Trimester  2023
Unit Code HI6032
Unit Title Leveraging IT for Business Advantage
Assessment Type Individual Assignment
Assessment Title Research Proposal
Purpose of the  assessment (with  ULO Mapping) Students will be expected to write a research proposal on a specific topic in  Information Technology. A student will be required to conduct research in regards to  their assigned topic and present his/her idea or question and expected outcomes with  clarity and definition.  

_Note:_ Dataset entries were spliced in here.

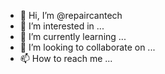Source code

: - 👋 Hi, I’m @repaircantech
- 👀 I’m interested in ...
- 🌱 I’m currently learning ...
- 💞️ I’m looking to collaborate on ...
- 📫 How to reach me ...

<!---
repaircantech/repaircantech is a ✨ special ✨ repository because its `README.md` (this file) appears on your GitHub profile.
You can click the Preview link to take a look at your changes.
--->
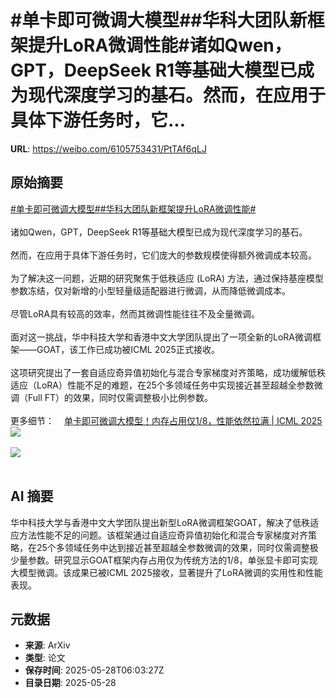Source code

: # #单卡即可微调大模型##华科大团队新框架提升LoRA微调性能#诸如Qwen，GPT，DeepSeek R1等基础大模型已成为现代深度学习的基石。然而，在应用于具体下游任务时，它...

**URL**: https://weibo.com/6105753431/PtTAf6qLJ

## 原始摘要

<a href="https://m.weibo.cn/search?containerid=231522type%3D1%26t%3D10%26q%3D%23%E5%8D%95%E5%8D%A1%E5%8D%B3%E5%8F%AF%E5%BE%AE%E8%B0%83%E5%A4%A7%E6%A8%A1%E5%9E%8B%23&amp;extparam=%23%E5%8D%95%E5%8D%A1%E5%8D%B3%E5%8F%AF%E5%BE%AE%E8%B0%83%E5%A4%A7%E6%A8%A1%E5%9E%8B%23" data-hide=""><span class="surl-text">#单卡即可微调大模型#</span></a><a href="https://m.weibo.cn/search?containerid=231522type%3D1%26t%3D10%26q%3D%23%E5%8D%8E%E7%A7%91%E5%A4%A7%E5%9B%A2%E9%98%9F%E6%96%B0%E6%A1%86%E6%9E%B6%E6%8F%90%E5%8D%87LoRA%E5%BE%AE%E8%B0%83%E6%80%A7%E8%83%BD%23&amp;extparam=%23%E5%8D%8E%E7%A7%91%E5%A4%A7%E5%9B%A2%E9%98%9F%E6%96%B0%E6%A1%86%E6%9E%B6%E6%8F%90%E5%8D%87LoRA%E5%BE%AE%E8%B0%83%E6%80%A7%E8%83%BD%23" data-hide=""><span class="surl-text">#华科大团队新框架提升LoRA微调性能#</span></a><br><br>诸如Qwen，GPT，DeepSeek R1等基础大模型已成为现代深度学习的基石。<br><br>然而，在应用于具体下游任务时，它们庞大的参数规模使得额外微调成本较高。<br><br>为了解决这一问题，近期的研究聚焦于低秩适应 (LoRA) 方法，通过保持基座模型参数冻结，仅对新增的小型轻量级适配器进行微调，从而降低微调成本。<br><br>尽管LoRA具有较高的效率，然而其微调性能往往不及全量微调。<br><br>面对这一挑战，华中科技大学和香港中文大学团队提出了一项全新的LoRA微调框架——GOAT，该工作已成功被ICML 2025正式接收。<br><br>这项研究提出了一套自适应奇异值初始化与混合专家梯度对齐策略，成功缓解低秩适应（LoRA）性能不足的难题，在25个多领域任务中实现接近甚至超越全参数微调（Full FT）的效果，同时仅需调整极小比例参数。<br><br>更多细节：<a href="https://weibo.cn/sinaurl?u=https%3A%2F%2Fmp.weixin.qq.com%2Fs%2F2ZvHV0YBTWUkXJFkmJ2D6g" data-hide=""><span class="url-icon"><img style="width: 1rem;height: 1rem" src="https://h5.sinaimg.cn/upload/2015/09/25/3/timeline_card_small_web_default.png" referrerpolicy="no-referrer"></span><span class="surl-text">单卡即可微调大模型！内存占用仅1/8，性能依然拉满 | ICML 2025</span></a><img style="" src="https://tvax4.sinaimg.cn/large/006Fd7o3gy1i1v3624cv7j30jg046tac.jpg" referrerpolicy="no-referrer"><br><br><img style="" src="https://tvax2.sinaimg.cn/large/006Fd7o3gy1i1v36630spj30jg0aojw4.jpg" referrerpolicy="no-referrer"><br><br>

## AI 摘要

华中科技大学与香港中文大学团队提出新型LoRA微调框架GOAT，解决了低秩适应方法性能不足的问题。该框架通过自适应奇异值初始化和混合专家梯度对齐策略，在25个多领域任务中达到接近甚至超越全参数微调的效果，同时仅需调整极少量参数。研究显示GOAT框架内存占用仅为传统方法的1/8，单张显卡即可实现大模型微调。该成果已被ICML 2025接收，显著提升了LoRA微调的实用性和性能表现。

## 元数据

- **来源**: ArXiv
- **类型**: 论文
- **保存时间**: 2025-05-28T06:03:27Z
- **目录日期**: 2025-05-28
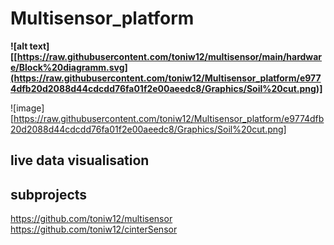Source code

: # Multisensor_platform
**![alt text][[https://raw.githubusercontent.com/toniw12/multisensor/main/hardware/Block%20diagramm.svg](https://raw.githubusercontent.com/toniw12/Multisensor_platform/e9774dfb20d2088d44cdcdd76fa01f2e00aeedc8/Graphics/Soil%20cut.png)]**



![image][https://raw.githubusercontent.com/toniw12/Multisensor_platform/e9774dfb20d2088d44cdcdd76fa01f2e00aeedc8/Graphics/Soil%20cut.png]

## live data visualisation


## subprojects
https://github.com/toniw12/multisensor
https://github.com/toniw12/cinterSensor
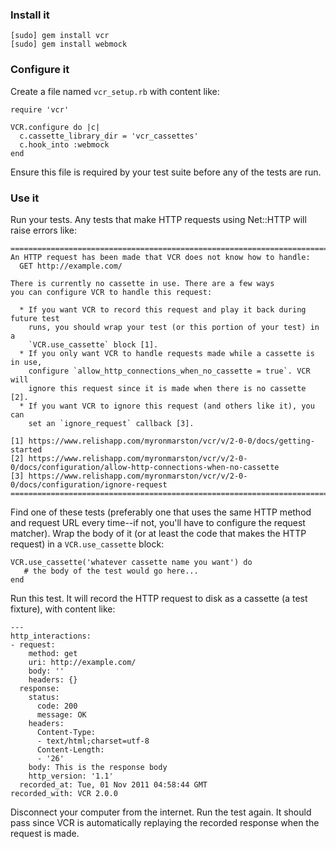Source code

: ### Install it

    [sudo] gem install vcr
    [sudo] gem install webmock

### Configure it

Create a file named `vcr_setup.rb` with content like:

    require 'vcr'

    VCR.configure do |c|
      c.cassette_library_dir = 'vcr_cassettes'
      c.hook_into :webmock
    end

Ensure this file is required by your test suite before any
of the tests are run.

### Use it

Run your tests.  Any tests that make HTTP requests using Net::HTTP will
raise errors like:

    ================================================================================
    An HTTP request has been made that VCR does not know how to handle:
      GET http://example.com/

    There is currently no cassette in use. There are a few ways
    you can configure VCR to handle this request:

      * If you want VCR to record this request and play it back during future test
        runs, you should wrap your test (or this portion of your test) in a
        `VCR.use_cassette` block [1].
      * If you only want VCR to handle requests made while a cassette is in use,
        configure `allow_http_connections_when_no_cassette = true`. VCR will
        ignore this request since it is made when there is no cassette [2].
      * If you want VCR to ignore this request (and others like it), you can
        set an `ignore_request` callback [3].

    [1] https://www.relishapp.com/myronmarston/vcr/v/2-0-0/docs/getting-started
    [2] https://www.relishapp.com/myronmarston/vcr/v/2-0-0/docs/configuration/allow-http-connections-when-no-cassette
    [3] https://www.relishapp.com/myronmarston/vcr/v/2-0-0/docs/configuration/ignore-request
    ================================================================================

Find one of these tests (preferably one that uses the same HTTP method and
request URL every time--if not, you'll have to configure the request matcher).
Wrap the body of it (or at least the code that makes the HTTP request) in a
`VCR.use_cassette` block:

    VCR.use_cassette('whatever cassette name you want') do
       # the body of the test would go here...
    end

Run this test.  It will record the HTTP request to disk as a cassette (a
test fixture), with content like:

    ---
    http_interactions:
    - request:
        method: get
        uri: http://example.com/
        body: ''
        headers: {}
      response:
        status:
          code: 200
          message: OK
        headers:
          Content-Type:
          - text/html;charset=utf-8
          Content-Length:
          - '26'
        body: This is the response body
        http_version: '1.1'
      recorded_at: Tue, 01 Nov 2011 04:58:44 GMT
    recorded_with: VCR 2.0.0

Disconnect your computer from the internet.  Run the test again.
It should pass since VCR is automatically replaying the recorded
response when the request is made.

  1. Critically evaluate how technology can enable an organisation’s core business  processes and support the strategic goals.  
  2. Analyse and comprehend the issues that arise with the acquisition and adoption  of technology and recommend possible solutions.  
  3. Critically evaluate the ways in which information technology can contribute to  organisational innovation, efficiency and overall corporate performance.  4. Critically analyse and evaluate the key issues, challenges and opportunities  associated with the latest developments in Information Systems.
Weight 50% of the total assessments (3 components)
Total Marks 50
Word limit 2500 words
Due Date
  1. Outline of the paper (5%): Week 4 Friday 5pm 
  2. Draft version of the paper (15%): Week 8 Friday 5pm 
  3. Final version of the paper (30%): Week 12 Friday 5pm


  • All work must be submitted on Blackboard by the due date along with a completed Assignment Cover Page.  
  • The assignment must be in MS Word format, 1.5 line spacing, 12-pt Times New  Roman font and 2 cm margins on all four sides of your page with appropriate  section headings.  

      • Reference sources must be cited in the text of the report, and listed appropriately  at the end in a reference list using Harvard style.

Assignment 1 Research Proposal


This assessment item relates to the unit learning outcomes as in the unit descriptor. This assessment is  designed to improve student learning skills and to give students experience in researching the literature on a  topic relevant to the Unit of Study subject matter, critically analysing current academic papers then presenting  idea or question and expected outcomes with clarity and definition in a referenced written report.  


For this component you will write a research proposal on a particular topic. The topic you select must be  directly relevant to IT in Business. Your topic must include a specific information technology and a specific  business application, e.g., AI For fraud detection.  

All students must have a different topic. Students can choose to write about the same technology, but the  approach and the thrust of each paper must be different. For instance, you could look at cloud computing  from a security viewpoint, or from an environment impact viewpoint, or from the perspective of a manager  trying to reduce their hardware costs. There will be many perspectives to look at each technology and its  relation to Business IT.  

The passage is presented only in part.